1st Principle Group


Gospel-centered counseling, coaching, and training

The Darkness I See, The Promises I Know

the hope of what I know to be true and what has been promised far outweighs the darkness that I see in front of me

Faith is the bird that feels the light and sings when the dawn is still dark.”

-Rabindranath Tagore

There is a great temptation to allow our lives to be dominated by fear. Fear of external things, outside of our control. Fear of our own beliefs and doubts. Fear of the unknown. We are told each day that there are new things to fear...things we once trusted, places we’ve been...there is now a reason to fear them.

There was a period shortly after I graduated college when I stopped reading the news. I had to. I couldn’t handle the daily reports of depravity. I couldn’t handle another report on TV that graphically showed another tragedy.

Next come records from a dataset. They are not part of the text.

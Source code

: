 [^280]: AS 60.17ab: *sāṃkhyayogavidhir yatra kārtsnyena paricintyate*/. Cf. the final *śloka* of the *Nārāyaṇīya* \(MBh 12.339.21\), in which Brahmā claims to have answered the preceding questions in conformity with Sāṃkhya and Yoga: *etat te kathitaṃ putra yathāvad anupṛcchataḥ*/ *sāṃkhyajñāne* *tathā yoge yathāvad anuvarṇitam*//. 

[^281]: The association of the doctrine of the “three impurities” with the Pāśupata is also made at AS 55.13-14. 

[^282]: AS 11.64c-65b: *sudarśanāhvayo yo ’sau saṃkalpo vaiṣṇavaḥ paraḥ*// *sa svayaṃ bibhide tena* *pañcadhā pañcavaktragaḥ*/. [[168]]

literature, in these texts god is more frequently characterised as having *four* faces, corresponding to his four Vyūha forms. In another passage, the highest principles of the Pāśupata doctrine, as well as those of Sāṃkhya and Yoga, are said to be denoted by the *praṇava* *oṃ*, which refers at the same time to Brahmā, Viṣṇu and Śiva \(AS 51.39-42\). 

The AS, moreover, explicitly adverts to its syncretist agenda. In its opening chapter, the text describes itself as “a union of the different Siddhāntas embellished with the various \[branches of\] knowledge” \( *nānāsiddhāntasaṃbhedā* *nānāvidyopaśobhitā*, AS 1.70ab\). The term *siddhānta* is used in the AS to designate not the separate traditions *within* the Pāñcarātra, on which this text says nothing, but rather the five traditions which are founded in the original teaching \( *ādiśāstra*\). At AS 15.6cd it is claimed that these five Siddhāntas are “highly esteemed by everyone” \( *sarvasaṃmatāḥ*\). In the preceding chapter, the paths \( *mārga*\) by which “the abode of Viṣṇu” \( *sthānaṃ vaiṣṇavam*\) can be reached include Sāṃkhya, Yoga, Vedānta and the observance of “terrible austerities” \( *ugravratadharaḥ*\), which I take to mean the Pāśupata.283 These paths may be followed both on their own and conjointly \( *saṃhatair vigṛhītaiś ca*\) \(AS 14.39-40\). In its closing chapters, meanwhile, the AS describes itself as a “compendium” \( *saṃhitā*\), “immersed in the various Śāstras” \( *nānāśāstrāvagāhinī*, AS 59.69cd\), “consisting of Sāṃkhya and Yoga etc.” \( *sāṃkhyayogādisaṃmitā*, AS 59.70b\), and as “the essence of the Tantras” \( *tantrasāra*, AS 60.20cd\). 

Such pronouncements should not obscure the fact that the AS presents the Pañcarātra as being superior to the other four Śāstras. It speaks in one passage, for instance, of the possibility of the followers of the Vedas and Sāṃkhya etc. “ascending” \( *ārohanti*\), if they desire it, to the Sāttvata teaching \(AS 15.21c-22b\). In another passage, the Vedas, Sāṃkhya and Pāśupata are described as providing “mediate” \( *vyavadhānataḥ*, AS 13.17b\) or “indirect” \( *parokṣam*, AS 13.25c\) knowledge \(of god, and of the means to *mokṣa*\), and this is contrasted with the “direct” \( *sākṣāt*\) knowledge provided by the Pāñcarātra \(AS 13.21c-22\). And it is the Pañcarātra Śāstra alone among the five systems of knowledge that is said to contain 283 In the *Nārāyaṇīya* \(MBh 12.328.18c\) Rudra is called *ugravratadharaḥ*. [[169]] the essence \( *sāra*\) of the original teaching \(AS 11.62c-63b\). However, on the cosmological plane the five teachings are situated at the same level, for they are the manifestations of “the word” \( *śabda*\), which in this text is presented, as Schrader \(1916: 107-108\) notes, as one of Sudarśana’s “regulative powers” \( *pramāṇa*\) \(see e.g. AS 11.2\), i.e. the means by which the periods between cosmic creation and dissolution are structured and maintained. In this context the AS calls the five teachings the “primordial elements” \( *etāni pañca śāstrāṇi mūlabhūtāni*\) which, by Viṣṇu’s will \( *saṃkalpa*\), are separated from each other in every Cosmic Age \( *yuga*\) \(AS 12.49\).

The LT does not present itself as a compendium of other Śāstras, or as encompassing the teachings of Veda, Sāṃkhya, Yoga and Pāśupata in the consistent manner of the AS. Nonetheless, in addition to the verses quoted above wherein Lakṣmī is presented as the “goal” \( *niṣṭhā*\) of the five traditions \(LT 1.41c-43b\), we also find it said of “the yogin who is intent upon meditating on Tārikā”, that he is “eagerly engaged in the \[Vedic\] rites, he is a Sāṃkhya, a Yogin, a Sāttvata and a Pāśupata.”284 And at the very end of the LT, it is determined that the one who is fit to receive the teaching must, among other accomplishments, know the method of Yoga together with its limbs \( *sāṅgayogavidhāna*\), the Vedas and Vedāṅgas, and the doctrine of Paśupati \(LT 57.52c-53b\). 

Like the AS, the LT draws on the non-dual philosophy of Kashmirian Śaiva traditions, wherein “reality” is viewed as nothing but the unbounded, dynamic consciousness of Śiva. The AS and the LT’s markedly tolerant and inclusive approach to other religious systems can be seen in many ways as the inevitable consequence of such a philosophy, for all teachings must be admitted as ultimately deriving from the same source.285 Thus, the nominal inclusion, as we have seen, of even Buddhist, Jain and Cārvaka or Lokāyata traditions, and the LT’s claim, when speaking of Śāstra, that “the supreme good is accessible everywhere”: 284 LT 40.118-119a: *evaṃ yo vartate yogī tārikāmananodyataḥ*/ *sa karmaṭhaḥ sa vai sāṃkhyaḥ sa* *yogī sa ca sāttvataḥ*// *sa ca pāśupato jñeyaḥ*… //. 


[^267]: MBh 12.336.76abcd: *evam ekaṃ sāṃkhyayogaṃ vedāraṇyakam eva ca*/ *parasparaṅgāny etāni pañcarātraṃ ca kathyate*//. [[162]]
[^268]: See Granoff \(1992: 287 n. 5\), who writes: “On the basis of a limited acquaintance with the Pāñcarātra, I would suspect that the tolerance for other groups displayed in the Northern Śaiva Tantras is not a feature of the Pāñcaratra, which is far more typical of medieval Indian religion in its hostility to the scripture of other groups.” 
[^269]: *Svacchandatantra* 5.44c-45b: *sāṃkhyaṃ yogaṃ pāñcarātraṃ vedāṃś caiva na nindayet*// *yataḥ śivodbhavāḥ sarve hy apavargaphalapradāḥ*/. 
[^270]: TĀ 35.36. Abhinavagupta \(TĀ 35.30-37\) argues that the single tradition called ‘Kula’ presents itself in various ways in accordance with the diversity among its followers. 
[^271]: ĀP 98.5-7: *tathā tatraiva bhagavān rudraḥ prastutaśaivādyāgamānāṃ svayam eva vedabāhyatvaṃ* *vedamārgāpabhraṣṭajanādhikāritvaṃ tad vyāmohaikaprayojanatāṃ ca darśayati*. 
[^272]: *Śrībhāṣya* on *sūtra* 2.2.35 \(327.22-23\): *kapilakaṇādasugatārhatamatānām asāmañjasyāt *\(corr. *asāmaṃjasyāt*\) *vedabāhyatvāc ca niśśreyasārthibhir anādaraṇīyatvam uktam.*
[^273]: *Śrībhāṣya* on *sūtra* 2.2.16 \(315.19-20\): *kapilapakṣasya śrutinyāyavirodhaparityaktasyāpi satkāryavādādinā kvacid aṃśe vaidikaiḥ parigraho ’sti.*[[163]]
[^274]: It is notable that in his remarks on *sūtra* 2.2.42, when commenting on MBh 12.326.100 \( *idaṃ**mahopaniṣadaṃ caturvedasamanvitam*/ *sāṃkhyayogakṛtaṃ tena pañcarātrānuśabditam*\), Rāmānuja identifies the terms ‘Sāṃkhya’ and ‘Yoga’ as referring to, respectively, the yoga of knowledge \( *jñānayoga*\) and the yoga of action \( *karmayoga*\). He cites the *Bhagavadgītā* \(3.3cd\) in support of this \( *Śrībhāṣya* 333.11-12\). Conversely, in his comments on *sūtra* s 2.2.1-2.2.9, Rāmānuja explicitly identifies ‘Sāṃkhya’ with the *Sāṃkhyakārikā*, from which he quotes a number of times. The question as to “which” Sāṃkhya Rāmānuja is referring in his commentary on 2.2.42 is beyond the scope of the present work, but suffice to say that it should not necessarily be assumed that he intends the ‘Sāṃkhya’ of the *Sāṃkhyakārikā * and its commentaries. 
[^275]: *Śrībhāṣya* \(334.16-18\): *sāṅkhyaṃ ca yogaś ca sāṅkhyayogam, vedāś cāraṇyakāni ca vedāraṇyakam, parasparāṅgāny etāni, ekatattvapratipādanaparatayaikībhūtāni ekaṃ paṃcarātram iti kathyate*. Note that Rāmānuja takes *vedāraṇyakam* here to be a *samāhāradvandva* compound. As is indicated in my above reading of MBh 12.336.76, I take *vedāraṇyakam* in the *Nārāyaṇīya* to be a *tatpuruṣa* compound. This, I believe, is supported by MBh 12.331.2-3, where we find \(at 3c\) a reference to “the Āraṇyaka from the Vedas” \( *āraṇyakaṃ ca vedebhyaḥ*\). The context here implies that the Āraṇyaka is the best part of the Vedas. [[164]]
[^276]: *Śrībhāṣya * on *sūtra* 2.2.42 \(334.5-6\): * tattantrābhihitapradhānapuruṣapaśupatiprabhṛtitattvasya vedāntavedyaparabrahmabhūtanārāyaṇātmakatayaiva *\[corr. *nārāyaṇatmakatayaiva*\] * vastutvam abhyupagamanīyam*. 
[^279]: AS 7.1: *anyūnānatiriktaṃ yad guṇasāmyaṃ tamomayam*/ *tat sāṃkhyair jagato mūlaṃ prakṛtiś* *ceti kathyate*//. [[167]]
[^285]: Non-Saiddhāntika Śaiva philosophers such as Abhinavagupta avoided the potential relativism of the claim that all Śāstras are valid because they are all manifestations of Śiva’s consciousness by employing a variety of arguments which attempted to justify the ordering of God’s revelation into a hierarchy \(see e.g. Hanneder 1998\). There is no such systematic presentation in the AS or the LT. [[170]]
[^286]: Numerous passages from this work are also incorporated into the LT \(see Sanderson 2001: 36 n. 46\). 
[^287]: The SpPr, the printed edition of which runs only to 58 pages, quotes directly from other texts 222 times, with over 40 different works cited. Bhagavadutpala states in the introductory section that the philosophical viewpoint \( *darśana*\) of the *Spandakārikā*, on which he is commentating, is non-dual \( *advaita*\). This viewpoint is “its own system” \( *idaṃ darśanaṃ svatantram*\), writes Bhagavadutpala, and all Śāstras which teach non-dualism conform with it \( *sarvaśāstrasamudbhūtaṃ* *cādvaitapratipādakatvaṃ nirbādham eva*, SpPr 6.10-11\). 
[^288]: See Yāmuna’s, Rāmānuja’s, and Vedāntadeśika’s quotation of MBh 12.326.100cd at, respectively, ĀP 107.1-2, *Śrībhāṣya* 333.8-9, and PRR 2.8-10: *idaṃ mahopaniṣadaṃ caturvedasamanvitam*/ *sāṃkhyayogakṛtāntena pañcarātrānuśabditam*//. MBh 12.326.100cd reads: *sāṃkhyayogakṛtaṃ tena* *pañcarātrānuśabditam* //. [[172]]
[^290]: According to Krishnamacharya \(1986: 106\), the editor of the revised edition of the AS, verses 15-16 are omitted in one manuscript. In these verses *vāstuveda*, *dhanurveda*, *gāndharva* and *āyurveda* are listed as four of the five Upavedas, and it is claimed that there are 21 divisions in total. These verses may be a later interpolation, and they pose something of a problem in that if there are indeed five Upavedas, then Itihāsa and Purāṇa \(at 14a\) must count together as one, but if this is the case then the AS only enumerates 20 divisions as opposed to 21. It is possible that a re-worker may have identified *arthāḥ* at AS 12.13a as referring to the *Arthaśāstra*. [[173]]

It wasn’t a reaction or statement toward modern news media as much as it was a reaction of feeling so tired of the brokenness.

The temptation to give into these things and live in a constant state of fear is always lurking in the back of my heart. What would I have thought watching Jesus ride into Jerusalem on a donkey? Is this it? You’re saving us from the tyranny of Rome with this? The constant fear of oppression, the reality of brokenness. These things were felt so deeply by those in Jerusalem...and their King was riding in on a donkey, without a sword, without an army.

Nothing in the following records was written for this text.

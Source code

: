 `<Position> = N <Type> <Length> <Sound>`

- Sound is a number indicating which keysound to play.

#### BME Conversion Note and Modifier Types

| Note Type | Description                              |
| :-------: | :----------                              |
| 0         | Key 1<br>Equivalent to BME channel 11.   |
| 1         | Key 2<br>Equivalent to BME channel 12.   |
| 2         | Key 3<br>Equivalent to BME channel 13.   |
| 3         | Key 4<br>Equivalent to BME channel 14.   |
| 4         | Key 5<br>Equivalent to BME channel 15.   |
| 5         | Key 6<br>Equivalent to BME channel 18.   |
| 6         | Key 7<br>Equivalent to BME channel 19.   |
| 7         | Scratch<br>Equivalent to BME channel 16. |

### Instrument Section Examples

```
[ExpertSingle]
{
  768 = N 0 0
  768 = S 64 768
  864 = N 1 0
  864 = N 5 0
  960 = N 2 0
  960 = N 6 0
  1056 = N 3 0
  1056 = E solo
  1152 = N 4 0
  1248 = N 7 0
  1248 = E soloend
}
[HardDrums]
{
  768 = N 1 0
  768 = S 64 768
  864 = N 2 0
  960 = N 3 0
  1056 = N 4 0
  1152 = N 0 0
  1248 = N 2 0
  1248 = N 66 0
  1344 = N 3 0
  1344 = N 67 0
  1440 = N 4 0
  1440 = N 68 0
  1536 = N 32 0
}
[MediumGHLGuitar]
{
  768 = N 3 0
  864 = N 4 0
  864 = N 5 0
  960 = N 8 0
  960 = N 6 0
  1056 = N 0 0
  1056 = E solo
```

I wrote about this during advent - the idea that our Savior would be born in a stable, within sight of Herod’s great fortress, is not how we would begin the tale of a great Savior. It feels weak. It seems too powerless. That this adult Savior would enter the city on a donkey, without his army, feels depressingly comedic. Jesus, don’t you see this darkness growing? Aren’t you supposed to destroy it with your power?

And yet, during holy week, I am reminded of why Jesus radiated the very nature of humility in everything he did. He entered the darkness, willingly - without an army, without a triumphal entry. And he did it not only so that I do not have to, but so that with every inch of darkness I feel growing around me, I can rest knowing it has been illuminated by the presence of Christ. We serve a king who not only has defeated the darkness, but inhabited it. The very darkness I am tempted to fear, Christ says, “I’ve been there. I went into that place. I’ve defeated it.”

I had the unique privilege of hearing a holocaust survivor share his story this month. At the end of his talk, he took questions from the audience and one person asked him how he could speak with such grace, without propagating hatred for what had been done to his family. His answer was brilliant: “I don’t look at yesterday or tomorrow, I just live for today.” He chose not to focus on what had happened or what will happen, he chose to live for the moment he had in front of him. As followers of Christ, we can choose this focus too - especially when tempted to give into the fear of what we see and hear every day. But it will eventually fail us because it doesn’t change the reality of what happened this week 2,000 years ago...what is happening today...and what we have been promised will happen when Christ returns. I hold fast to these truths on Good Friday, because like those who watched Christ hang on the cross, the hope of what I know to be true and what has been promised far outweighs the darkness that I see in front of me.

How does knowing Christ has inhabited the darkness change the way you face fear?